Not quite. Trump's 40 percent of total primary votes so far have yielded him 48 percent of pledged delegates -- not exactly the unfair system he's been decrying. He must win about 56 percent of those yet to be chosen to get to the 1,237 majority necessary for the nomination.
There are signs in the Northeastern primary results that he may get there. For the first time, he significantly outperformed his poll showings. For the first time, he got more than 50 percent of the vote (he came closest earlier in Massachusetts, with 49 percent).
But turnout in these primaries hovered around just 10 percent of eligible voters, lower than in any other state but Louisiana. That's partly because registered Republicans are scarce on the ground in the Northeast: 37 percent of registered voters in Pennsylvania, between 21 and 29 percent in the other closed primary states. Not coincidentally, none except Pennsylvania has come close to voting for a Republican presidential nominee in recent years.
The Northeastern results are the latest example of a phenomenon seen throughout this Republican race: Voters in one state are not much moved by the choices of voters in an earlier contest.
Donald Trump won in New Hampshire after losing in Iowa. Marco Rubio came in second in South Carolina after stumbling to fifth in New Hampshire. Trump won four of five big states on March 15 but got beat by Ted Cruz in Wisconsin April 5 -- after which, Cruz finished third in five of six states in the Northeast.
This reminds me of the 1980 Democratic race between Edward Kennedy and Jimmy Carter. Just when Carter seemed to have things wrapped up, Kennedy would get a big win. Then Carter would come back.
It was as if many Democratic voters wanted neither one to clinch the nomination. Perhaps this year many Republican voters don't relish a Trump victory or a contested convention where Cruz or someone else could win.
The next test comes in Indiana. Polling is sparse there because of a state anti-telemarketing law, with the three April polls showing Trump leading Cruz by 39 to 33 percent, with 19 percent for John Kasich.
That's not quite as unfavorable for Trump as polling immediately before Wisconsin, but it leaves Cruz within striking distance, especially if, as in Wisconsin, Kasich underperforms his poll numbers.
There's a good chance that happens, given the apparent deal by which Kasich would defer to Cruz in Indiana in return for Cruz doing so in Oregon in May and New Mexico in June. Polls suggest that Kasich's strength in Indiana, as elsewhere, is in affluent suburbs. Cruz could pull ahead if anti-Trump voters switch to him in the suburban counties around Indianapolis, which cast one-fifth of Republican primary votes.
Kasich's weak showing in the Northeast may accelerate that trend. He was supposed to be strong in affluent suburbs there, but he carried just one county, Manhattan, in those six states. Indeed, outside Manhattan and his home state of Ohio he has carried just six counties, four in Vermont and two in Michigan. Cruz has carried, by my count, 759.

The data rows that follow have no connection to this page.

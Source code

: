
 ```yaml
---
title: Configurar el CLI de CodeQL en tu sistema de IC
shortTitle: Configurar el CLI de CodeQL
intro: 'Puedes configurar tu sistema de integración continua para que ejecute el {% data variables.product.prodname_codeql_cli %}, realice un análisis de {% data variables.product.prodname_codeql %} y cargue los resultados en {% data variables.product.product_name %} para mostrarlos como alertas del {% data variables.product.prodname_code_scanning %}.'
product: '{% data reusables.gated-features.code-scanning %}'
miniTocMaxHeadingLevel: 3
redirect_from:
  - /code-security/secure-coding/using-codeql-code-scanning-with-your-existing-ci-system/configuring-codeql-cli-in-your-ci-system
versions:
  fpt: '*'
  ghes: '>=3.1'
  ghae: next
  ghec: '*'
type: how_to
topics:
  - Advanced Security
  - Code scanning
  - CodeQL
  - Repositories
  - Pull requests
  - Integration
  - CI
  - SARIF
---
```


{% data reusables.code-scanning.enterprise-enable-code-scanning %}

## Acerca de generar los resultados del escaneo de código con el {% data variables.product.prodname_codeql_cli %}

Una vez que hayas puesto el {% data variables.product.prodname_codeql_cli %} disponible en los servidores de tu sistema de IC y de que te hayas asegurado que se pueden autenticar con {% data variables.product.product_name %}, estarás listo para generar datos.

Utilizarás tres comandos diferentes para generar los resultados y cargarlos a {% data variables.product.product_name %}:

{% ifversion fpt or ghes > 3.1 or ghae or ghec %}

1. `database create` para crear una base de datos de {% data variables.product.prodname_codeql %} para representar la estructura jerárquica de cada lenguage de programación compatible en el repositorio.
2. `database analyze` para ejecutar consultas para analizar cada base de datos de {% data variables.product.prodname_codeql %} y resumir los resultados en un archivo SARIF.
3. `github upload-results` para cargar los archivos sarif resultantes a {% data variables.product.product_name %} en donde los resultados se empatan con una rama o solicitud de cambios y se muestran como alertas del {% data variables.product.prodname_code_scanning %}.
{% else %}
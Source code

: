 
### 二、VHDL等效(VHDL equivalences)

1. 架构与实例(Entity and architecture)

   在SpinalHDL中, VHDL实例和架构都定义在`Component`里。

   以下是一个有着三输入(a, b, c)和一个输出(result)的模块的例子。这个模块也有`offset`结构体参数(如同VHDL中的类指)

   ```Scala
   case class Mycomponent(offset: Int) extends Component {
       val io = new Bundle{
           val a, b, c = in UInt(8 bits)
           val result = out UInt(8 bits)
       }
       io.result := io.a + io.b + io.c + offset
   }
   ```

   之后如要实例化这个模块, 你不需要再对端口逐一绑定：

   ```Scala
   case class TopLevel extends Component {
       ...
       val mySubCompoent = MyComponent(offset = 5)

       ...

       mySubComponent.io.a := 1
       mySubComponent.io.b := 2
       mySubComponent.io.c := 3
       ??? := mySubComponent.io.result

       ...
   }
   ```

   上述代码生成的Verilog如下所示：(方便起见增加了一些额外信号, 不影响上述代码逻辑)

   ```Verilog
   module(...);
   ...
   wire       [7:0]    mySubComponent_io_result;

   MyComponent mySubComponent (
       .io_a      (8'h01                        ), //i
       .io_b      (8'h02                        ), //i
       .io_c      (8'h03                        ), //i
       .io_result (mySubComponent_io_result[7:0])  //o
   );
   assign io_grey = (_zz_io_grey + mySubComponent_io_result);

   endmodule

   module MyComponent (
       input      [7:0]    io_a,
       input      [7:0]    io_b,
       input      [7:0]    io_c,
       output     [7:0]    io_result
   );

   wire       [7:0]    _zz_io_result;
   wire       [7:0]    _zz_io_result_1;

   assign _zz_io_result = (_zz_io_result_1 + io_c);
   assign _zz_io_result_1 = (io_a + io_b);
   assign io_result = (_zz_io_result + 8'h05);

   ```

Whoever carries Indiana will win the bulk of its 57 delegates, enough to counterbalance Trump's expected winner-take-all 51 in New Jersey. The yet-to-vote smaller states (except West Virginia) look like tough territory for Trump, but no one is sure how California's vote will shake out.
There 159 of 172 delegates are chosen winner-take-all by congressional district, and 24 of those 53 districts voted 65 percent or more for Barack Obama in 2012. So a lot depends on the votes of the relatively few registered Republicans in such districts, a matter on which there is no polling evidence or applicable precedent and on which smart analysts refuse to hazard a guess.
Members of the "Never Trump" group may imagine a candidate who combines Cruz's appeal to hard shell conservatives and Kasich's to upscale suburbanites: Call him Marco Rubio. But Rubio couldn't carry his home state of Florida, so Republicans are stuck with candidates who carried and embody the images of their home states, which are New York and Texas -- images repellent to many other voters.
Democrats have already settled for a presumptive nominee who is universally known with high negatives. Do Republicans -- especially in Indiana and California -- want to do that, too?